Much can be said — has been said — about Oppenheimer.

Of course, there are the tired, moralizing critiques that have become the impression-snagging, dopamine-bursting staples of our social-media-fuelled outrage machine. Yes, it is true: even in 2023, Christopher Nolan would certainly be shocked to learn that women are independent agents with their own thoughts and motivations. Similarly, there are those who variously lambast the film’s perceived glorification or vilification of J. Robert Oppenheimer (Cillian Murphy). (Though, make no mistake: to miss the profound ambivalence of the film, or its subject, is to admit one’s attention span sits at the Planck scale.) And, there are those who correctly point out the issues which Nolan’s movie omits or gives inadequate attention — in its three hours of content.

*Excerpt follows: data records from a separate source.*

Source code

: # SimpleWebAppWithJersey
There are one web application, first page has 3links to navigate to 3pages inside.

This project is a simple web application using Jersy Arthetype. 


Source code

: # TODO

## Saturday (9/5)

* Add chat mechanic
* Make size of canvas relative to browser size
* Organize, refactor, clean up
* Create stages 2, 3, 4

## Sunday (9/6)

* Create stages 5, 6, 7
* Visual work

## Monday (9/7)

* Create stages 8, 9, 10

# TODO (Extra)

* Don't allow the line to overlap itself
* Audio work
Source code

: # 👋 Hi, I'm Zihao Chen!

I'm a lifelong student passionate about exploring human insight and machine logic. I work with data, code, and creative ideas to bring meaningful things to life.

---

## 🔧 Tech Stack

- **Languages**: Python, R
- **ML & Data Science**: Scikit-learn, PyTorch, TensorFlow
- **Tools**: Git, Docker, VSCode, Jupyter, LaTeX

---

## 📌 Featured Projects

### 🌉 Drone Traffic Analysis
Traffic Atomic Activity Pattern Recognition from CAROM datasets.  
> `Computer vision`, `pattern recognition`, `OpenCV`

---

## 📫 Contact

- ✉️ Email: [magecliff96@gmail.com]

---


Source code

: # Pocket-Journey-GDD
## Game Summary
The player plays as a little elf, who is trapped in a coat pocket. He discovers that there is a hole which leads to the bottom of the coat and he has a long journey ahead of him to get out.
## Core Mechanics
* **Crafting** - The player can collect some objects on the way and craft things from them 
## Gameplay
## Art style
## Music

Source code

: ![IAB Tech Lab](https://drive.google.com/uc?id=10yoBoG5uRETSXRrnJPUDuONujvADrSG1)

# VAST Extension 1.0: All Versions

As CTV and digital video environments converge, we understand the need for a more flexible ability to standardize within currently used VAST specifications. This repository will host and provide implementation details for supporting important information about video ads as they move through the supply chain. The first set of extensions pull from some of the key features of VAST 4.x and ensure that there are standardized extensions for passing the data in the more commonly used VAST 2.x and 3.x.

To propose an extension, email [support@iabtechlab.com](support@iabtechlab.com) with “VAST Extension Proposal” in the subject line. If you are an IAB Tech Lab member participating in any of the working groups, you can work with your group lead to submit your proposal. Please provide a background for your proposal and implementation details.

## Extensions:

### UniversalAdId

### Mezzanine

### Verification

That-all notwithstanding, I cannot recall a more powerful moment in contemporary cinema than the buildup to the detonation of Trinity. That utter silence — save for the clattering of the 70mm film reel — in which the sold-out audience witnessed physicists’ intellectual fantasy manifest in flames before their eyes, made real in the realm of the material. The universal forces of creation, and structure, and beauty — the spiritual monuments of a young theoretician — being harnessed, in the context of inescapable war, to rend the very fabric of matter asunder, engulfed in a power our Earth had never seen in its four-billion-year existence prior. In that silence, my body could yield only one response:

I wept.

When I walked out of an IMAX showing at the Metreon downtown — surrounded by jubilant dude-bros torn between fawning at Robert Downey, Jr. and explaining how the movie wasn’t as good as Interstellar — I walked to the curb, a dissociated husk, and collapsed in unmitigated horror.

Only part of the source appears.